▶ _Data to process_
..............................

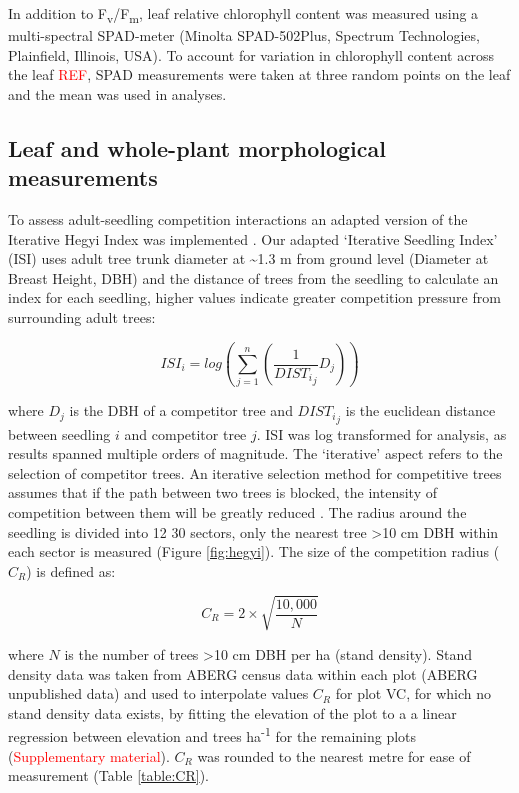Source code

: \documentclass[a4paper,11pt]{article}
\newcommand{\todo}[1]{\textcolor{red}{#1}}   %
\begin{document}
In addition to F\textsubscript{v}/F\textsubscript{m}, leaf relative chlorophyll content was measured using a multi-spectral SPAD-meter (Minolta SPAD-502Plus, Spectrum Technologies, Plainfield, Illinois, USA). To account for variation in chlorophyll content across the leaf \todo{REF}, SPAD measurements were taken at three random points on the leaf and the mean was used in analyses. 

\subsection*{Leaf and whole-plant morphological measurements}

To assess adult-seedling competition interactions an adapted version of the Iterative Hegyi Index was implemented \citep{Hegyi1974, Lee2004, Seifert2014}. Our adapted `Iterative Seedling Index' (ISI) uses adult tree trunk diameter at \textasciitilde 1.3 m from ground level (Diameter at Breast Height, DBH) and the distance of trees from the seedling to calculate an index for each seedling, higher values indicate greater competition pressure from surrounding adult trees:

\begin{equation}
\label{eq:ISI}
ISI_i = log(\sum_{j=1}^n (\frac{1}{{DIST_i}_j} D_j))
\end{equation}

where $D_j$ is the DBH of a competitor tree and ${{DIST_i}_j}$ is the euclidean distance between seedling $i$ and competitor tree $j$. ISI was log transformed for analysis, as results spanned multiple orders of magnitude. The `iterative' aspect refers to the selection of competitor trees. An iterative selection method for competitive trees assumes that if the path between two trees is blocked, the intensity of competition between them will be greatly reduced \citep{Gadow1999}. The radius around the seedling is divided into 12 30\textdegree{} sectors, only the nearest tree \textgreater{}10 cm DBH within each sector is measured (Figure \ref{fig:hegyi}). The size of the competition radius ($C_R$) is defined as:

\begin{equation}
\label{eq:CR}
C_R = 2 \times \sqrt{\frac{10,000}{N}}
\end{equation}

where $N$ is the number of trees \textgreater10 cm DBH per ha (stand density). Stand density data was taken from ABERG census data within each plot (ABERG unpublished data) and used to interpolate values $C_R$ for plot VC, for which no stand density data exists, by fitting the elevation of the plot to a a linear regression between elevation and trees ha\textsuperscript{-1} for the remaining plots (\todo{Supplementary material}). $C_R$ was rounded to the nearest metre for ease of measurement (Table \ref{table:CR}). 
\end{document}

..............................

▶ _Problem_
Return each line among the entries that holds the word "frac".

▶ _Solution to this exercise_
ISI_i = log(\sum_{j=1}^n (\frac{1}{{DIST_i}_j} D_j))
C_R = 2 \times \sqrt{\frac{10,000}{N}}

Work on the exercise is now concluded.